First Person Singular
by
THREE years ago our foreign correspondents were reporting the ominous signs in Europe; today it is their job to bring home the sound and feel of our fighting forces. O. D. Gallagher is a South African, and in his Action in the East (Doubleday, Doran, $2.50) we see him as an inveterate note-taker with a journalist’s swift grasp of the situation and a temperament quick to admire or condemn.
He was on the Repulse, and his account of the sinking of that ship and the Prince of Wales (his notes of which survived the oily sea) speaks volumes for Captain Tennant. He is sardonic in describing the “Singapore mentality.” His chapter on the centennial celebration of the Brookes’ rule over Sarawak stands out in bizarre contrast to the ruin and retreat in Burma, so soon to follow. In his jeep with Leland Stowe, Mr. Gallagher did 10,000 miles in Burma. He lived beside the AVG’s, watched the Gurkhas, the Highlanders, and the Tommies, ill-equipped and underprepared, fight their rear-guard action against the Japanese. In his political judgment, as in his strategical hindsight, I suspect that emotion overbalances knowledge; but Mr. Gallagher writes as he feels, and his book is valuable for its honest and scathing pages of action.
To W. L. White goes the Atlantic citation for his matchless account of what young Americans thought and felt as they lived through the capture of the Philippines. He calls his book, ironically enough, They Were Expendable (Harcourt, Brace, $2.00). Here in dialogue terse and masculine is what Lieutenant (now Lieutenant Commander) Bulkeley and his three surviving junior officers have to tell us about their beloved MTB’s at Manila. There were six boats originally, — 70 feet of plywood, manned by picked crews, with Packard motors that could outrun a destroyer. In the Battle of the Philippines they did everything but fight Japanese tanks. They sank one hundred times their combined tonnage; they sank landing parties, a carrier, cruisers, a tanker, Japanese planes, and transports. They took on huge odds with magnificent grit. They did it all without spare parts and with saboteurs’ wax in their gasoline, which would halt their engines at most critical moments. In the end they ferried MacArthur and his staff and a handful of their own survivors to safety. All of this Mr. White has caught with unobtrusive skill in the natural, characteristic tones of voice of Bulkeley, Kelly, Akers, and Cox.
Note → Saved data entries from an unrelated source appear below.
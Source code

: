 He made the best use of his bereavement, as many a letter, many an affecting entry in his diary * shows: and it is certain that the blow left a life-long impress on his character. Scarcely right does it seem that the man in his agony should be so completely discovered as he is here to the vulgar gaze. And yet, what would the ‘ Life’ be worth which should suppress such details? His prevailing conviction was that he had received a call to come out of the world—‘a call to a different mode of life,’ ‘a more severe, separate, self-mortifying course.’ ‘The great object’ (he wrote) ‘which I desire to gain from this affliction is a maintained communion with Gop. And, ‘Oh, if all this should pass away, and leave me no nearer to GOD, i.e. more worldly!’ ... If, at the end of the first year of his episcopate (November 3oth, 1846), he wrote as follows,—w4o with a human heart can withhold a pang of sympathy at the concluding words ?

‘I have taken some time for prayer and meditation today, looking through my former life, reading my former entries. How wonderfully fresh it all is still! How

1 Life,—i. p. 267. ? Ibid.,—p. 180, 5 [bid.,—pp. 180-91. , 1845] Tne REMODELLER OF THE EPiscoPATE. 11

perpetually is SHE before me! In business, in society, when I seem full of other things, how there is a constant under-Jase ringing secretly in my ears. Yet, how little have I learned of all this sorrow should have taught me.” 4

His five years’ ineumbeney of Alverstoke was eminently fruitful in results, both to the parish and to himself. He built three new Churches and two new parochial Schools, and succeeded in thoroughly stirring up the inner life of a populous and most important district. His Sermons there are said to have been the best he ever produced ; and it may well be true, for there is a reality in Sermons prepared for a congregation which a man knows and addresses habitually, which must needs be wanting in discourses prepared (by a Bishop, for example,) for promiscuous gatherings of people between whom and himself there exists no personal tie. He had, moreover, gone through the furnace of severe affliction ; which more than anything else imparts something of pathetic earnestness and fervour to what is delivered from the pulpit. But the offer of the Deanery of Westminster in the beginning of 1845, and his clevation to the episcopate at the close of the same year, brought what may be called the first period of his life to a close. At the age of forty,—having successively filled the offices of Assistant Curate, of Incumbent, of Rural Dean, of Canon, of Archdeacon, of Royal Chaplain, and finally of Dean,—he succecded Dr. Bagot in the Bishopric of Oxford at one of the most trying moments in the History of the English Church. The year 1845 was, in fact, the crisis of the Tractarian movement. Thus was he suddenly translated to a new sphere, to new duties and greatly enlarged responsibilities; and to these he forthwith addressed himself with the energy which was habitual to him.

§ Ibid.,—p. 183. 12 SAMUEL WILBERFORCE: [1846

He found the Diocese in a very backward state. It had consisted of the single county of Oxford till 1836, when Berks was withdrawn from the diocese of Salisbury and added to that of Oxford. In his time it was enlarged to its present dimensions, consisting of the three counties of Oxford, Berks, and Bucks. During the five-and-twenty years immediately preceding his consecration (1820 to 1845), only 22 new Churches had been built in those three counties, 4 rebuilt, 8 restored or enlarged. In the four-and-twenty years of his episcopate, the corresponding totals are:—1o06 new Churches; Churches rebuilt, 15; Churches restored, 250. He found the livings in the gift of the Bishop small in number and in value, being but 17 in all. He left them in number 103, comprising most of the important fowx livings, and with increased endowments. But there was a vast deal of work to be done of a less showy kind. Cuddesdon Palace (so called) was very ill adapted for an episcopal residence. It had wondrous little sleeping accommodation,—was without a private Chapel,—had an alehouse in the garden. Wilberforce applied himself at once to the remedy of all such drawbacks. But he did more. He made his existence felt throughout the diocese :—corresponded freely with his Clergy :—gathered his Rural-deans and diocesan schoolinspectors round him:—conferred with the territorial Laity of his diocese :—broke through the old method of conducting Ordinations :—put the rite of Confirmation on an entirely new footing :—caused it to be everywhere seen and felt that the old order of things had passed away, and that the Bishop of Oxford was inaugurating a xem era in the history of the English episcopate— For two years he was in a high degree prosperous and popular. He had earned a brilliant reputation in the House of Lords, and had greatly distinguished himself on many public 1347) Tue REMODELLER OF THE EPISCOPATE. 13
There is heroism in this book, but you feel it in what is unsaid. Bulkeley’s resourcefulness, his knack of always being on the spot, his magnificent timing at Subic Bay; Kelly’s courtship of Peggy, the nurse on Bataan; the stories which the young aviators told of the bombing of Clark and Nichols Fields; the navigation Kelly worked out for the Admiral with his two fingers angled at 45 degrees; the spirit and devotion of the crews as they made their desperate repairs and stood by their wounded — these are evidences of character which make the stay-at-home at once proud and humble.
The Cup and the Sword by Alice Tisdale Hobart (Bobbs-Merrill, $2.75) is the story of a transplanted family. To California, Jean-Philippe Hambeau brought his expert knowledge of grapes and soil, which had been second nature to him in France; he brought his immense industry, his uncompromising standard and his pride — pride in the wines which bore his name; pride in the children, in-laws, and grandchildren whose lives he ruled down to his eighty-fifth year. A taskmaster loving his adopted land, Philippe lived on to see his dynasty topple and his family divided during Prohibition. Martha the frustrated ruler of his household, John the hothead, Lon the dilettante, Elizabeth the granddaughter, so sweet and so pliable — he kept them all enthralled, and so drained the initiative that would have made them bigger. Here in easily flowing scenes is the struggle between age and self-possession.
The book is as brisk as a summer boardinghouse. People come and go, there are flirtations and lends, and the pretty excursions to the vineyards provide a pleasant relief to the family squabbles. But so many characters have the effect of dispersing one’s sympathy. I come the closest to Philippe. John I follow in spurts. But Elizabeth bores me. I am afraid that the story sags without Philippe, and I could wish that an author as versatile as Mrs. Hobart had avoided two noticeable habits of style — the use of cliche sentences at the chapter’s close, and the use of italics when her characters are in thought, a typographical effect which seems to me intrusive.